China recently reported its latest quarterly economic growth, and people raised concern about China’s economic outlook because it is one the lowest growth rates that China has reported since the 2008 financial crisis. In order to encourage more investment activities and spur economic growth, Chinese government announced that it will decrease its interest rates and also lower capital reserve requirement for banks. Chinese government’s new actions will allow banks to have more capital that they can lend to private companies, and the decrease in interest rates will help lower financial costs and borrowing costs for companies. Decreased borrowing costs will allow companies to invest and grow with more ease.

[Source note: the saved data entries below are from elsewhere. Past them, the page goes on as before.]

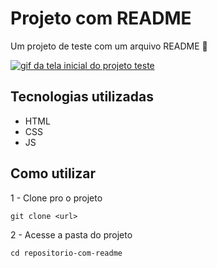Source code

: # Projeto com README
Um projeto de teste com um arquivo README 🚀

[<img src="./tela.gif" alt="gif da tela inicial do projeto teste">](https://google.com)

## Tecnologias utilizadas
- HTML
- CSS
- JS

## Como utilizar

1 - Clone pro o projeto
```
git clone <url>
```

2 - Acesse a pasta do projeto
```
cd repositorio-com-readme
```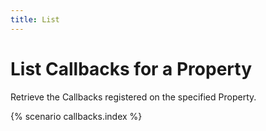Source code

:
 ```yaml
---
title: List
---
```


# List Callbacks for a Property

Retrieve the Callbacks registered on the specified Property.

{% scenario callbacks.index %}
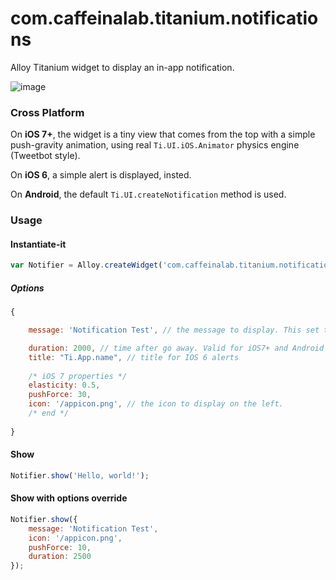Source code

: com.caffeinalab.titanium.notifications
====================================

Alloy Titanium widget to display an in-app notification.

![image](http://cl.ly/image/2j462U291g3e/b.gif)

### Cross Platform

On **iOS 7+**, the widget is a tiny view that comes from the top with a simple push-gravity animation, using real `Ti.UI.iOS.Animator` physics engine (Tweetbot style).

On **iOS 6**, a simple alert is displayed, insted.

On **Android**, the default `Ti.UI.createNotification` method is used.


### Usage

#### Instantiate-it

```javascript
var Notifier = Alloy.createWidget('com.caffeinalab.titanium.notifications', /* options */);
```

##### Options

```javascript
{

	message: 'Notification Test', // the message to display. This set the global message.

	duration: 2000, // time after go away. Valid for iOS7+ and Android
	title: "Ti.App.name", // title for IOS 6 alerts
	
	/* iOS 7 properties */
	elasticity: 0.5,
	pushForce: 30, 
	icon: '/appicon.png', // the icon to display on the left.
	/* end */
	
}
```

#### Show

```javascript
Notifier.show('Hello, world!');
```

#### Show with options override

```javascript
Notifier.show({
	message: 'Notification Test', 
	icon: '/appicon.png',
	pushForce: 10,
	duration: 2500
});
```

In regards to the Federal Reserve’s plan to raise its interest rates, China’s decision to decrease interest rates is a very strategic move. Recently, the Federal Reserve expressed its intent to increase interest rates, and the increase in the Federal Reserve’s interest rates can negatively affect the rest of the world, including China, because if the Federal Reserve raises interest rates, many U.S investment assets, such as the 10-year treasury bond, will be more attractive. Subsequently, many investments are likely to flow out of the rest of the world and go into the U.S financial markets. The Federal Reserve believes that raising interest rates will be a good way to keep inflation in control.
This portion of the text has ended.